#### [YOUR INSTRUCTIONS]
From the records below, please repeat exactly the line that has "get_projects_for_benchmark | benchmark_service | READ |", the line that has "All public methods", and every line between them, and nothing else.

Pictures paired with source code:
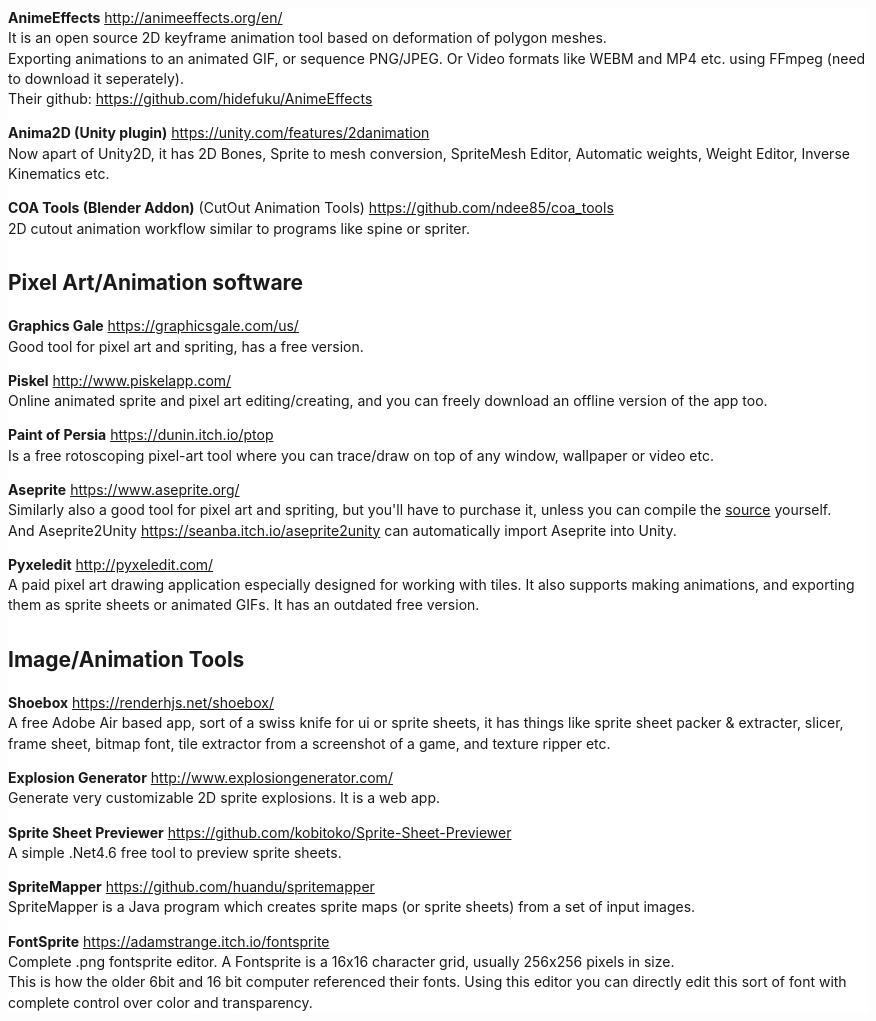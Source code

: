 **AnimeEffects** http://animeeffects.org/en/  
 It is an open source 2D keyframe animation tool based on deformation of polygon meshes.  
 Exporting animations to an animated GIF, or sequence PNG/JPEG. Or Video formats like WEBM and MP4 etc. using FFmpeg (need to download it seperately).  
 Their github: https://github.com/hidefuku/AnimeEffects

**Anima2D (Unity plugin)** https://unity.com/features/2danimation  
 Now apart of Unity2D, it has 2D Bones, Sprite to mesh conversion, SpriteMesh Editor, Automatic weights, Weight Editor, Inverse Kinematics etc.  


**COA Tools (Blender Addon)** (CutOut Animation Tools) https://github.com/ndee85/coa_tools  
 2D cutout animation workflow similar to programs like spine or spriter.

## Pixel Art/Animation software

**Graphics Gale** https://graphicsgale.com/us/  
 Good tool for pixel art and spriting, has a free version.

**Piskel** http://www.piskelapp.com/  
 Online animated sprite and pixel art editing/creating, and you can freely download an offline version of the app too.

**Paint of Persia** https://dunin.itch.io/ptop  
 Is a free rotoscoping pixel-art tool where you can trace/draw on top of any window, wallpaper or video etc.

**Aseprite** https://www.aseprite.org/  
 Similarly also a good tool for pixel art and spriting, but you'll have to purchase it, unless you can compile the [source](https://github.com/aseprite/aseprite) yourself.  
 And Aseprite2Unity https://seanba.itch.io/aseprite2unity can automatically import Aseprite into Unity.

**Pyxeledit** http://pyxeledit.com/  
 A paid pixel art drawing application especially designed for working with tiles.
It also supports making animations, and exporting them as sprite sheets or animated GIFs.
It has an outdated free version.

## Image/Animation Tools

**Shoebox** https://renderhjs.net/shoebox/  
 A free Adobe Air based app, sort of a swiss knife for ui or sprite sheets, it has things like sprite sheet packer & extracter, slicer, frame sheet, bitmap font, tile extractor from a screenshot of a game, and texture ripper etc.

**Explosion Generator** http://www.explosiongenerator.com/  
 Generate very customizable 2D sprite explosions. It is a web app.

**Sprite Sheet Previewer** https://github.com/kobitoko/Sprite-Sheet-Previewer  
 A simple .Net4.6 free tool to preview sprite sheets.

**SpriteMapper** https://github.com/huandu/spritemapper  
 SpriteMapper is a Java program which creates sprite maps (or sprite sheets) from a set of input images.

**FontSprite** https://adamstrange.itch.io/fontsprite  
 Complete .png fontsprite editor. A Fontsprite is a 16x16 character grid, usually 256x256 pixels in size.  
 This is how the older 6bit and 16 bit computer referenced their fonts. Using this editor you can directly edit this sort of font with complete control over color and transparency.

---

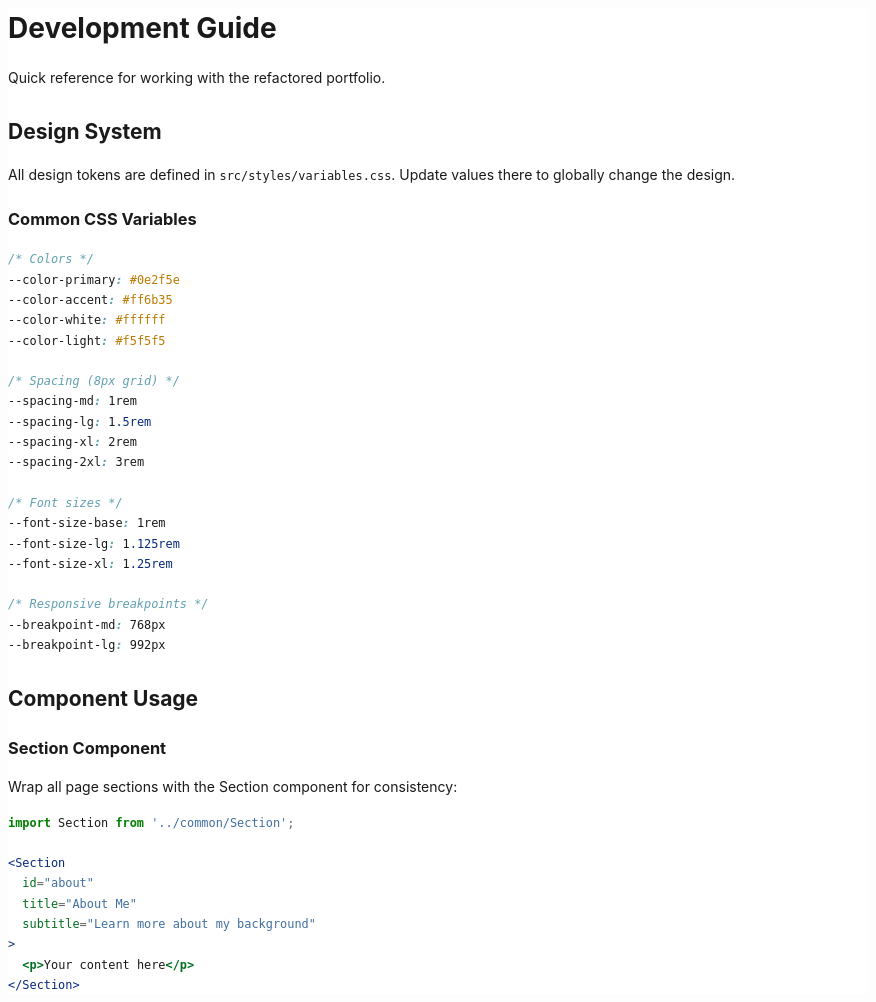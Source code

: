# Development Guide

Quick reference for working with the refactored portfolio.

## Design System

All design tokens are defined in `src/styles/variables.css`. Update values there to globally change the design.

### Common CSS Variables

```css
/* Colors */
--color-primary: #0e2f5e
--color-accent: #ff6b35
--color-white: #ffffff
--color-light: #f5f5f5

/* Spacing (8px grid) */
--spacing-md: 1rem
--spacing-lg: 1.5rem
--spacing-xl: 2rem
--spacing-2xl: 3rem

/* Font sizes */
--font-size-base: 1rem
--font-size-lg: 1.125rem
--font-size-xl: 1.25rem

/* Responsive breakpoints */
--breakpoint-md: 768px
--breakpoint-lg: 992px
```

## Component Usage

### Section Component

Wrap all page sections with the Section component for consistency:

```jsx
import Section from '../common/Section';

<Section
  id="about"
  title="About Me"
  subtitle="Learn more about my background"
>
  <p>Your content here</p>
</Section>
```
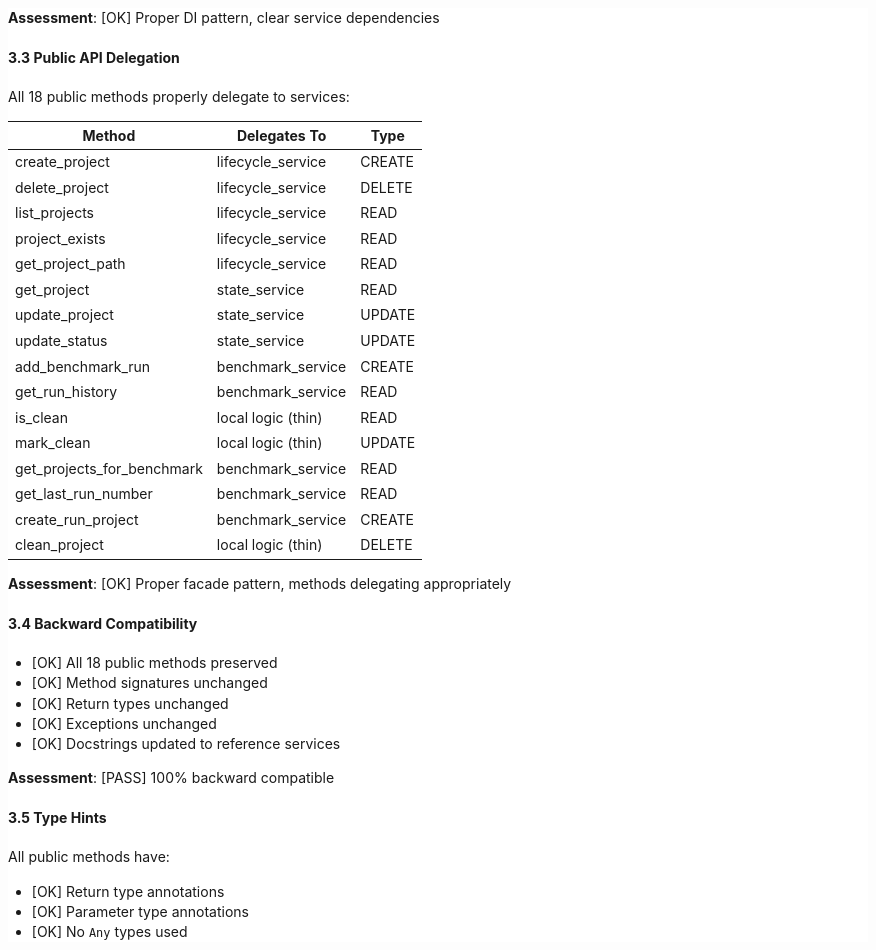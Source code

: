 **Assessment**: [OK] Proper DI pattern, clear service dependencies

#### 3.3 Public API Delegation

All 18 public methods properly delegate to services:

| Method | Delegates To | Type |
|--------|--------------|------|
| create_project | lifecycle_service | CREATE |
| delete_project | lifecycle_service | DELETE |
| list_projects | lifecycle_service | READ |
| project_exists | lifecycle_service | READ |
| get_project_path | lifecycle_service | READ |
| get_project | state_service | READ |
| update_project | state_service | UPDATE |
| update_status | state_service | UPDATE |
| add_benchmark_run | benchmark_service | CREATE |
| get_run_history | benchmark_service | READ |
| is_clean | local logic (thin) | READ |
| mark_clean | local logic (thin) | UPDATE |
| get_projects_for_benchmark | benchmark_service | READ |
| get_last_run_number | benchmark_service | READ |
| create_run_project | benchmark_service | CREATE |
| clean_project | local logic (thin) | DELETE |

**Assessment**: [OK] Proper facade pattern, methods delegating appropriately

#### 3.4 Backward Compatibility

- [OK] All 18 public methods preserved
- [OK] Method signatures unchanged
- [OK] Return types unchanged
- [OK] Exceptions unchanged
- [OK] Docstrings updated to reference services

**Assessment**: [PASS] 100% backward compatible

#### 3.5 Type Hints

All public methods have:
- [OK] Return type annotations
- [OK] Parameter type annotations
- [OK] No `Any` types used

* * *

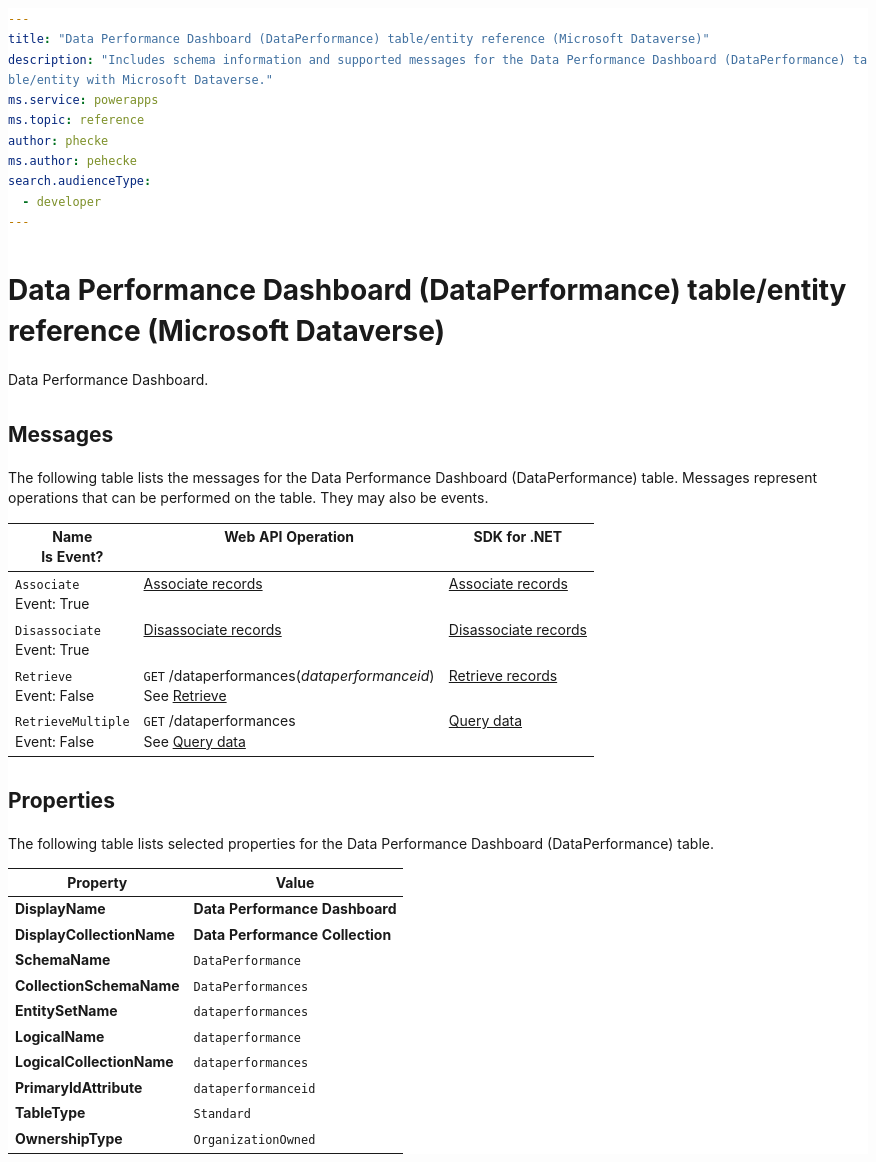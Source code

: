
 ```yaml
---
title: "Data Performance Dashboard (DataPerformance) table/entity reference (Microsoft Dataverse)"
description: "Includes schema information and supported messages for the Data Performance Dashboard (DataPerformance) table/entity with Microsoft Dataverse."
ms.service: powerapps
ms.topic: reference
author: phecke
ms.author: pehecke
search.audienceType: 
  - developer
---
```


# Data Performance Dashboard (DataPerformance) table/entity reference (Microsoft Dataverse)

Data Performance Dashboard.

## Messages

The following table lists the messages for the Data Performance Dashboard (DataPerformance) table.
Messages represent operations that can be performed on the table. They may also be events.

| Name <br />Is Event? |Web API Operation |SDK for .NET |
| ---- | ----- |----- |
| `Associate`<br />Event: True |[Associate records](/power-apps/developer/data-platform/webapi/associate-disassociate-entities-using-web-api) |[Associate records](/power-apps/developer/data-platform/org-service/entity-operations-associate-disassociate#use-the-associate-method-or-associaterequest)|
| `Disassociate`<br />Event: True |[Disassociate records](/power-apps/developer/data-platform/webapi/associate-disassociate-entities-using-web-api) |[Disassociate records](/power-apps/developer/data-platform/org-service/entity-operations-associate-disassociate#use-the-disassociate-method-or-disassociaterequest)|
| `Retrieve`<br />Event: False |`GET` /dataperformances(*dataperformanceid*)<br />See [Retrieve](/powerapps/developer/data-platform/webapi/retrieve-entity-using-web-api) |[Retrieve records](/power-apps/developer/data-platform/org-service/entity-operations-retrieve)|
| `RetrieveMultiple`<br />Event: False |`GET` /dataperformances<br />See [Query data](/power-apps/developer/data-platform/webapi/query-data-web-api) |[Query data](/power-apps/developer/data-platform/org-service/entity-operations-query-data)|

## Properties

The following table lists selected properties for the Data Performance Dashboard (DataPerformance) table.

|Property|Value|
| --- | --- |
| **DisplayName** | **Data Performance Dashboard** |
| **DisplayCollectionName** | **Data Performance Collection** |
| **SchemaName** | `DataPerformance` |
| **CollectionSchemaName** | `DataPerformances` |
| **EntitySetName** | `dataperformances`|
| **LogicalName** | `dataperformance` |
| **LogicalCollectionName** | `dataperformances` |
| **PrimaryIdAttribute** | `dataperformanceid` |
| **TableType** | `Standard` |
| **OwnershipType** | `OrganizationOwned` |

#### [ANSWER FOR THE TASK]
| get_projects_for_benchmark | benchmark_service | READ |
| get_last_run_number | benchmark_service | READ |
| create_run_project | benchmark_service | CREATE |
| clean_project | local logic (thin) | DELETE |

**Assessment**: [OK] Proper facade pattern, methods delegating appropriately

#### 3.4 Backward Compatibility

- [OK] All 18 public methods preserved
- [OK] Method signatures unchanged
- [OK] Return types unchanged
- [OK] Exceptions unchanged
- [OK] Docstrings updated to reference services

**Assessment**: [PASS] 100% backward compatible

#### 3.5 Type Hints

All public methods have:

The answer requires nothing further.